### EXERCISE AIM
Give the listing again word for word, excluding the pictures it contains.

### MATERIAL SUPPLIED
....
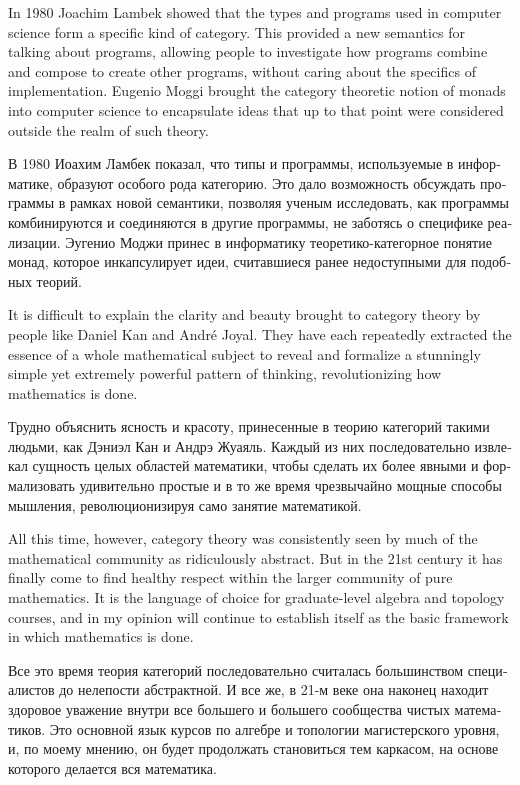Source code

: \documentclass[a4paper]{book}
\theoremstyle{myth}
\begin{document}
\begin{russian}
In 1980 Joachim Lambek showed that the types and programs used in computer science form a specific kind of category. This provided a new semantics for talking about programs, allowing people to investigate how programs combine and compose to create other programs, without caring about the specifics of implementation. Eugenio Moggi brought the category theoretic notion of monads into computer science to encapsulate ideas that up to that point were considered outside the realm of such theory.

В 1980 Иоахим Ламбек показал, что типы и программы, используемые в информатике, образуют особого рода категорию. Это дало возможность обсуждать программы в рамках новой семантики, позволяя ученым исследовать, как программы комбинируются и соединяются в другие программы, не заботясь о специфике реализации. Эугенио Моджи принес в информатику теоретико-категорное понятие монад, которое инкапсулирует идеи, считавшиеся ранее недоступными для подобных теорий. 

It is difficult to explain the clarity and beauty brought to category theory by people like Daniel Kan and Andr\'{e} Joyal. They have each repeatedly extracted the essence of a whole mathematical subject to reveal and formalize a stunningly simple yet extremely powerful pattern of thinking, revolutionizing how mathematics is done.

Трудно объяснить ясность и красоту, принесенные в теорию категорий такими людьми, как Дэниэл Кан и Андрэ Жуаяль. Каждый из них последовательно извлекал сущность целых областей математики, чтобы сделать их более явными и формализовать удивительно простые и в то же время чрезвычайно мощные способы мышления, революционизируя само занятие математикой. 

All this time, however, category theory was consistently seen by much of the mathematical community as ridiculously abstract. But in the 21st century it has finally come to find healthy respect within the larger community of pure mathematics. It is the language of choice for graduate-level algebra and topology courses, and in my opinion will continue to establish itself as the basic framework in which mathematics is done.

Все это время теория категорий последовательно считалась большинством специалистов до нелепости абстрактной. И все же, в 21-м веке она наконец находит здоровое уважение внутри все большего и большего сообщества чистых математиков. Это основной язык курсов по алгебре и топологии магистерского уровня, и, по моему мнению, он будет продолжать становиться тем каркасом, на основе которого делается вся математика. 


\end{russian}
\end{document}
....
### TASK OUTPUT
Source code

: \documentclass[a4paper]{book}
\theoremstyle{myth}
\begin{document}
\begin{russian}
In 1980 Joachim Lambek showed that the types and programs used in computer science form a specific kind of category. This provided a new semantics for talking about programs, allowing people to investigate how programs combine and compose to create other programs, without caring about the specifics of implementation. Eugenio Moggi brought the category theoretic notion of monads into computer science to encapsulate ideas that up to that point were considered outside the realm of such theory.

В 1980 Иоахим Ламбек показал, что типы и программы, используемые в информатике, образуют особого рода категорию. Это дало возможность обсуждать программы в рамках новой семантики, позволяя ученым исследовать, как программы комбинируются и соединяются в другие программы, не заботясь о специфике реализации. Эугенио Моджи принес в информатику теоретико-категорное понятие монад, которое инкапсулирует идеи, считавшиеся ранее недоступными для подобных теорий. 

It is difficult to explain the clarity and beauty brought to category theory by people like Daniel Kan and Andr\'{e} Joyal. They have each repeatedly extracted the essence of a whole mathematical subject to reveal and formalize a stunningly simple yet extremely powerful pattern of thinking, revolutionizing how mathematics is done.

Трудно объяснить ясность и красоту, принесенные в теорию категорий такими людьми, как Дэниэл Кан и Андрэ Жуаяль. Каждый из них последовательно извлекал сущность целых областей математики, чтобы сделать их более явными и формализовать удивительно простые и в то же время чрезвычайно мощные способы мышления, революционизируя само занятие математикой. 

All this time, however, category theory was consistently seen by much of the mathematical community as ridiculously abstract. But in the 21st century it has finally come to find healthy respect within the larger community of pure mathematics. It is the language of choice for graduate-level algebra and topology courses, and in my opinion will continue to establish itself as the basic framework in which mathematics is done.

Все это время теория категорий последовательно считалась большинством специалистов до нелепости абстрактной. И все же, в 21-м веке она наконец находит здоровое уважение внутри все большего и большего сообщества чистых математиков. Это основной язык курсов по алгебре и топологии магистерского уровня, и, по моему мнению, он будет продолжать становиться тем каркасом, на основе которого делается вся математика. 


\end{russian}
\end{document}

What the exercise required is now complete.